Extracted information Start Marker
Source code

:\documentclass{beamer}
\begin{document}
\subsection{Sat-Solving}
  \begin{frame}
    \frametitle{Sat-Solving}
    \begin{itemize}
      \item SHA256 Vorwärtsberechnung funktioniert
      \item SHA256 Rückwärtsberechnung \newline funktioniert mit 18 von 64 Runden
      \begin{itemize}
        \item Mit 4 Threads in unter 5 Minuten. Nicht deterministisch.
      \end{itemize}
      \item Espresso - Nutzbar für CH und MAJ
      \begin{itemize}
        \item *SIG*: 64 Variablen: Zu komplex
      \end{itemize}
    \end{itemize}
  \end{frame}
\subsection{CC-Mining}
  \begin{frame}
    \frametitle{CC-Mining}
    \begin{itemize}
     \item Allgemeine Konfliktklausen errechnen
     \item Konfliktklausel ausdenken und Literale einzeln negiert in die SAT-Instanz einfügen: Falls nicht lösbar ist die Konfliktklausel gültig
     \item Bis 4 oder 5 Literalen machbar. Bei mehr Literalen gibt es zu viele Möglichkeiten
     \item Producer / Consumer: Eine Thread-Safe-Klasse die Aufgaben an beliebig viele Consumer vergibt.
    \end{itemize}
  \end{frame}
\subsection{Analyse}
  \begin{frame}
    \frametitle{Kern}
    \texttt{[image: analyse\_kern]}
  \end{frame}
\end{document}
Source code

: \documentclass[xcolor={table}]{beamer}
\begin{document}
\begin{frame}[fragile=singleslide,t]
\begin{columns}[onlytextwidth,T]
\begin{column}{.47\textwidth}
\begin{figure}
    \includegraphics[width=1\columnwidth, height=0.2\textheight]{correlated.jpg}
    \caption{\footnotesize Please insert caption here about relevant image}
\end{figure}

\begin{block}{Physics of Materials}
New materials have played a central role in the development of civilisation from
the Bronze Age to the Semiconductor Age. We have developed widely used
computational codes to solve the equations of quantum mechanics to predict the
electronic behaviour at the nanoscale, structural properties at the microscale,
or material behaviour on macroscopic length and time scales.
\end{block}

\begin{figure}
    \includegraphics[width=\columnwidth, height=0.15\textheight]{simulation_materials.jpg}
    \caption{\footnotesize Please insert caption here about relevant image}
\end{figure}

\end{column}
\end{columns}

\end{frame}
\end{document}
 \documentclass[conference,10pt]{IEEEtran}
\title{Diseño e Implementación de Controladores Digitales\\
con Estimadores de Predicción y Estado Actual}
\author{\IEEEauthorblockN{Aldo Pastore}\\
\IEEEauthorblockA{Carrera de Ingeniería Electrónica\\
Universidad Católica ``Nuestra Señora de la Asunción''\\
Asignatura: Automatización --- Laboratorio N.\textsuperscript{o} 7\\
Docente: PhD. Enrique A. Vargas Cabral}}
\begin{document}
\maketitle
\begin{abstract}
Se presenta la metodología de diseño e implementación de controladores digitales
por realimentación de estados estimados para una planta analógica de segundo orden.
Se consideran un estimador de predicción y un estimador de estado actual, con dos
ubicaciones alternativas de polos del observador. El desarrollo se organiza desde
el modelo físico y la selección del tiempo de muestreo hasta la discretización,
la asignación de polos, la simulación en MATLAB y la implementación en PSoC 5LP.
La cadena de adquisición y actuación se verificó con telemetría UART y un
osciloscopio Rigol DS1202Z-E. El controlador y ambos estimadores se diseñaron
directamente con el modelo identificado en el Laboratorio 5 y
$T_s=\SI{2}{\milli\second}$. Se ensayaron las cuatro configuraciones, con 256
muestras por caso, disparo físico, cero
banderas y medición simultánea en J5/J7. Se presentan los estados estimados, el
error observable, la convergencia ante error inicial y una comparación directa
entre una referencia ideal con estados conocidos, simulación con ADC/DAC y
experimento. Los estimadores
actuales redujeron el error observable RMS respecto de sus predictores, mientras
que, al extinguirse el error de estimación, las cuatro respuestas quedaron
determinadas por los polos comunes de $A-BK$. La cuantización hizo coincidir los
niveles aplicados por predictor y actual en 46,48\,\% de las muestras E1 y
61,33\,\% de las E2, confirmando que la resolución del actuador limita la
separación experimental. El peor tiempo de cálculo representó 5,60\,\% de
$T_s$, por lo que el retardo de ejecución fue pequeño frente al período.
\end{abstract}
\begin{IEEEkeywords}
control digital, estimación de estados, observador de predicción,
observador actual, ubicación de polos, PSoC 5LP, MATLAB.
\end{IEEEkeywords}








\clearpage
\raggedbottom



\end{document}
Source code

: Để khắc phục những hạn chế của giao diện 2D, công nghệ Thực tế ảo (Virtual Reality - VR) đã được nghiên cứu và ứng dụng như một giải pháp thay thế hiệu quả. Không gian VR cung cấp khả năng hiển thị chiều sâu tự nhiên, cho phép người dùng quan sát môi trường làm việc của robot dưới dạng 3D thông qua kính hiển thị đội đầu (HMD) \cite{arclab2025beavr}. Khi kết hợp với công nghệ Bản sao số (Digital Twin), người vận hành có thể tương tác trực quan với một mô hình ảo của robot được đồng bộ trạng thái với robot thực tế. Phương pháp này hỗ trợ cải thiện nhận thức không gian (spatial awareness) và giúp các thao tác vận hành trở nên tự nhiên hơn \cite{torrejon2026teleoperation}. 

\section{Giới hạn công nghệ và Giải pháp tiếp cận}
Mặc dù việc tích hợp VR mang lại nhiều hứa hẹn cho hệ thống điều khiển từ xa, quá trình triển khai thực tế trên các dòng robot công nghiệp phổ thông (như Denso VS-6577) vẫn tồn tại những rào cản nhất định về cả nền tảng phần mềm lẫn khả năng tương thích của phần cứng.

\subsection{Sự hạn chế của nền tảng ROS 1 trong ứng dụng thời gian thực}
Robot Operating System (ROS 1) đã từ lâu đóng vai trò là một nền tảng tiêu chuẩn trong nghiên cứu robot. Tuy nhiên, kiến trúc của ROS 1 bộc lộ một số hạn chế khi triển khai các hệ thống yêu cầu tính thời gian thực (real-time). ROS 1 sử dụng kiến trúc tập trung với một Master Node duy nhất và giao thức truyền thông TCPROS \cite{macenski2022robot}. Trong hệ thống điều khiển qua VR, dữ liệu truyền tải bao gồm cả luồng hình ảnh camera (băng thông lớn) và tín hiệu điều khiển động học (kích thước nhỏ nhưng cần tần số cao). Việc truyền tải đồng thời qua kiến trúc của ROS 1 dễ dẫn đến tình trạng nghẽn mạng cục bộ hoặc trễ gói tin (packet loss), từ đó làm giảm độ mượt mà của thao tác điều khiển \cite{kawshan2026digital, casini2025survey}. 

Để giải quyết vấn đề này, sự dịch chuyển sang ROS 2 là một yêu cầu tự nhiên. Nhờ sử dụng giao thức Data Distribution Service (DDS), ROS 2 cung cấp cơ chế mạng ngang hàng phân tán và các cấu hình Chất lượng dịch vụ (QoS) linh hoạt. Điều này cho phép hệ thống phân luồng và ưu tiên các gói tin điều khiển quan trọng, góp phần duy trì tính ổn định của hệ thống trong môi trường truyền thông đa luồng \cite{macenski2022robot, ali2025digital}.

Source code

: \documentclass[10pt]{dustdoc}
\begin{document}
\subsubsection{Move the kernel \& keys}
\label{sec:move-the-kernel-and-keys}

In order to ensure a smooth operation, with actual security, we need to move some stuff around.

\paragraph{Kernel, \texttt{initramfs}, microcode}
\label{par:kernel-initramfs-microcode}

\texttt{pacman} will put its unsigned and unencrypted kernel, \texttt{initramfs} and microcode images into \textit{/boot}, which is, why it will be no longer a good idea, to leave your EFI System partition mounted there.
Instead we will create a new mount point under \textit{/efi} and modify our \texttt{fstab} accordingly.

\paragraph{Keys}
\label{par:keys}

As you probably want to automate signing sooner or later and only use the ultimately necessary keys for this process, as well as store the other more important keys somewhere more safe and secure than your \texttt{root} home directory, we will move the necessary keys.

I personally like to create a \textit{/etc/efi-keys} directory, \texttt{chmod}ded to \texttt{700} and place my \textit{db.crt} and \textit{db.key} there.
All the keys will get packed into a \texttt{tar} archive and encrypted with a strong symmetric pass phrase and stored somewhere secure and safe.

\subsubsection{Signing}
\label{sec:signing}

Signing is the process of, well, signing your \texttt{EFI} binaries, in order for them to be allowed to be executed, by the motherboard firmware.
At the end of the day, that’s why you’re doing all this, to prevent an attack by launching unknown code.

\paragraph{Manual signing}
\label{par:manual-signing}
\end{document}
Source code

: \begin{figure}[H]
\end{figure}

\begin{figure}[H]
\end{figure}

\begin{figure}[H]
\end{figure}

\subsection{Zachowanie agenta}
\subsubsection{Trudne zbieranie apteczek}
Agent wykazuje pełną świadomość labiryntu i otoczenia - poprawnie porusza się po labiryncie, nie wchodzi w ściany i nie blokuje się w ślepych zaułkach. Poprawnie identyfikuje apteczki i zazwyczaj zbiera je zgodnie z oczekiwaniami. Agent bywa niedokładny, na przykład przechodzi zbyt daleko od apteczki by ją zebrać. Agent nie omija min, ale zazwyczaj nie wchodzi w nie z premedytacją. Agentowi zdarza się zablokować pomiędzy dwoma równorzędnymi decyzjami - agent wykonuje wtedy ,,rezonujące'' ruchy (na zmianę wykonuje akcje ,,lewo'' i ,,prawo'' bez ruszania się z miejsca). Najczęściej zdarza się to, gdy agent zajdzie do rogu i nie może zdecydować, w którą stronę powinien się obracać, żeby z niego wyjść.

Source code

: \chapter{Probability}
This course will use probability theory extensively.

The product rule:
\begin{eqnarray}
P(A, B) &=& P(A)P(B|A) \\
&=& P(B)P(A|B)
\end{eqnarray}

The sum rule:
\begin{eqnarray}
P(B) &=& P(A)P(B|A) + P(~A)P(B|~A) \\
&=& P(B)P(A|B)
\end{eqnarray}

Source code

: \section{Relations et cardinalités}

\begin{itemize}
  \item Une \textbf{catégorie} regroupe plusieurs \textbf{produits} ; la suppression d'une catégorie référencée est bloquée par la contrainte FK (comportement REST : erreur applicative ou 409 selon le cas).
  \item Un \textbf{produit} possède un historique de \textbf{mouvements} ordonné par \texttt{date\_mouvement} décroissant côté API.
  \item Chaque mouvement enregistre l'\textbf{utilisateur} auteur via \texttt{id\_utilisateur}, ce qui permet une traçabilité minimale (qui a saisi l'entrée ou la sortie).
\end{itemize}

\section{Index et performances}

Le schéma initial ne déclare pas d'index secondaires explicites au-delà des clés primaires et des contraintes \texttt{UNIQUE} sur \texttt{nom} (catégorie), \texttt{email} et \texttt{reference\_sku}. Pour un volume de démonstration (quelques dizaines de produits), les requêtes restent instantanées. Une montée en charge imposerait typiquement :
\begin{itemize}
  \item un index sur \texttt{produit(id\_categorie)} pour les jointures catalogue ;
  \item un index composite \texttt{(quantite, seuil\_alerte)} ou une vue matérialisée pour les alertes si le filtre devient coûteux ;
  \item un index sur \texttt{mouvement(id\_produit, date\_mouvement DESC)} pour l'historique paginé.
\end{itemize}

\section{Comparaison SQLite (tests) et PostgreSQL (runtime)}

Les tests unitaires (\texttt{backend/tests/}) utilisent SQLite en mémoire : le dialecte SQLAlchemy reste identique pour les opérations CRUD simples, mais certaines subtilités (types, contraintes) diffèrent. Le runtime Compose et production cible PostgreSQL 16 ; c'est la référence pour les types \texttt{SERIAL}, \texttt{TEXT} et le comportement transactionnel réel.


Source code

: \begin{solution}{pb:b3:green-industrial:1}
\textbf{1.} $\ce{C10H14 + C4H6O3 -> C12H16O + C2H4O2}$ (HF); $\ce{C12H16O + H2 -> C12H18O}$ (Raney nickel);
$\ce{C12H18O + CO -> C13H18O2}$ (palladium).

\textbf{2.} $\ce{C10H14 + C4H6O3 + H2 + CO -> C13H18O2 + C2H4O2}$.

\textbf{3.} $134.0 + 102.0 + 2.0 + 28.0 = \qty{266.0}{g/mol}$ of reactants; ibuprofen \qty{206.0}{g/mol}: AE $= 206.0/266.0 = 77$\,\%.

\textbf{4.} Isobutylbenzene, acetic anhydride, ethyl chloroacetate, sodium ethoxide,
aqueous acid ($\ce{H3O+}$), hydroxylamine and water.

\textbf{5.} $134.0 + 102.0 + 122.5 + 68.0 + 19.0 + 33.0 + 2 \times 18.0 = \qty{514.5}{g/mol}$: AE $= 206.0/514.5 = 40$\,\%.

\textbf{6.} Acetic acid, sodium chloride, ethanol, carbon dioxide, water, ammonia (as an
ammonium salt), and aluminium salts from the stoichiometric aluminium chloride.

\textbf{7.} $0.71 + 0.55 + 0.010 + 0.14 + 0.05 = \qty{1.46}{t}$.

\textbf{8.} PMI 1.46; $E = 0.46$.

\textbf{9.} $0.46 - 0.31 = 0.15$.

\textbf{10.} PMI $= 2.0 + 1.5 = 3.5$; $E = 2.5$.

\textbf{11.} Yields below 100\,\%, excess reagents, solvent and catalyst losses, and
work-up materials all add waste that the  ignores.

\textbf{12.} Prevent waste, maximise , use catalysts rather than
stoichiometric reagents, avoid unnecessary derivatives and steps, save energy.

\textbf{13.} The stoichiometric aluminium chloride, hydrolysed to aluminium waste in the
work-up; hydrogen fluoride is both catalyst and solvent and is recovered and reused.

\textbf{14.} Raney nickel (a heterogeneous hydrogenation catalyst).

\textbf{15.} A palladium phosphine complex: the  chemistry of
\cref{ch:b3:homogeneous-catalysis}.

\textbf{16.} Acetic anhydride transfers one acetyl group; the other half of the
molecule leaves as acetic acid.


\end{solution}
Extracted information End Marker
• [Task brief] Your answer must be a single number: the count of lines in these records that contain "físico".

• [Task response] 2